Ele corre entre os carros, suplicando atenção. Implica com a Jennifer Lopez,
com o goleiro da Argentina, com os jogadores da seleção, com tudo que ele acha
que pode chamar a atenção. E com isso fazer com que as pessoas digam que sua
opinião é relevante, que ele não vai só ficar carregando aquela pedra, montanha
acima, como o Sísifo, sem que se deem conta dele.
Botton sugere que tudo diz
respeito à “insegurança congênita que sentimos em relação a nós mesmos”. E que
nos faz “desejar o desejo dos outros”. Bacana isso. Se implicar alguma ação
heroica, ou alguma doação à filantropia, para deixar seu nome gravado em alguma
plaquinha de agradecimento, me parece ótimo.
O problema reside no
esnobismo fast food, feito de sinalizações de virtude, na enorme diversidade de
mídias que temos à disposição. Conheço uma penca de gente que vive disso.
Barack Obama foi cáustico com estas pessoas.
“Essa ideia de pureza… de que
você está sempre woke”, diz ele, “sugiro que você descarte.” E completa: “O
mundo é feito de ambiguidades. Pessoas que fazem coisas boas têm falhas”. Vendo
o Obama falar, não parece complicado entender uma coisa dessas. Mas é.

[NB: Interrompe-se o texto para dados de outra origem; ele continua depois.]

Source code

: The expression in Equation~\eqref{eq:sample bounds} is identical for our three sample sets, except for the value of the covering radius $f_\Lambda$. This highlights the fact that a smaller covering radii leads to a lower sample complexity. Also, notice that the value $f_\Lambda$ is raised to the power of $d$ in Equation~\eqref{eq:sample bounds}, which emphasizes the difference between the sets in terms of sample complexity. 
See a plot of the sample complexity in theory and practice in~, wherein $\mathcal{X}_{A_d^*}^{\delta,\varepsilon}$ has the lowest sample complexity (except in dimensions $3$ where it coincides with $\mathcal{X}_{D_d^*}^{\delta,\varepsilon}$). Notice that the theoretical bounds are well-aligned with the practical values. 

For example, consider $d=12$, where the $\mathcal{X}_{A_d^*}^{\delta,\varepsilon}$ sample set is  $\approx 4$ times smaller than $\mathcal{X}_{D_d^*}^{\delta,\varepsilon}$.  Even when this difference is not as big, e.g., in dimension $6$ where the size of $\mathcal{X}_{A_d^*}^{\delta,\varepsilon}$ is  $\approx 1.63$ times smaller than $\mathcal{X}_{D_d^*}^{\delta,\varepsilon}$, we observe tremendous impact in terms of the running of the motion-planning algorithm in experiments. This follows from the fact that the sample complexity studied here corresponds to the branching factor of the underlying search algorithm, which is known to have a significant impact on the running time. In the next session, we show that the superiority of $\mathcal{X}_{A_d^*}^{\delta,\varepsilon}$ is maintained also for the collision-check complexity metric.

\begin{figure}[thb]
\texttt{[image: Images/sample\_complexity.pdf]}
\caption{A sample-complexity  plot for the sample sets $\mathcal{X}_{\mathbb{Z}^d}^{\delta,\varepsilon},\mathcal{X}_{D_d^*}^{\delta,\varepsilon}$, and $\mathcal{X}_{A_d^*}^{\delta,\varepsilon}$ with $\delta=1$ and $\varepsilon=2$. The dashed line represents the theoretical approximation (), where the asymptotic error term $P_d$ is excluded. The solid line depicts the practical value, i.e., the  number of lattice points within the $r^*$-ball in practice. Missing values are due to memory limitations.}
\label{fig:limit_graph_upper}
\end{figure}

O humorista Mauricio Meirelles
fez um experimento, dias atrás, no Twitter. Ele postou dois tuítes. Um com a
foto de um carro ocupando duas vagas em um estacionamento e o outro sugerindo
doações para a Unicef. O tuíte do carro mobilizou a rede, com milhares de
xingamentos, num congestionamento poucas vezes visto de sinalizadores de
virtude. O pedido de contribuições perdeu de lavada.
As pessoas preferem mostrar
sua “superioridade intelectual”, diz ele, “a fazer algo positivo”. Na prática,
fazemos uso do poder da tecnologia, nos esquecendo de um pequeno detalhe: junto
com o poder, vem a responsabilidade. É aí que reside o problema. Devagar, vamos
escorregando na direção de uma sociedade de vigilância. Nas empresas, na
educação, e mesmo nos tribunais.
Onde isso vai parar, não sei.
É a ironia de nossa época: no momento em que a tecnologia permitiu que nos
expressássemos, com liberdade, escolhemos nos dedicar à trivialidade e ao
controle da vida dos outros. A pergunta que fica é como cada um de nós pode
agir em relação a isso. Penso que foi essa a preocupação de Obama naquela
palestra, mas cada um pode responder à sua maneira, neste ano que apenas se inicia.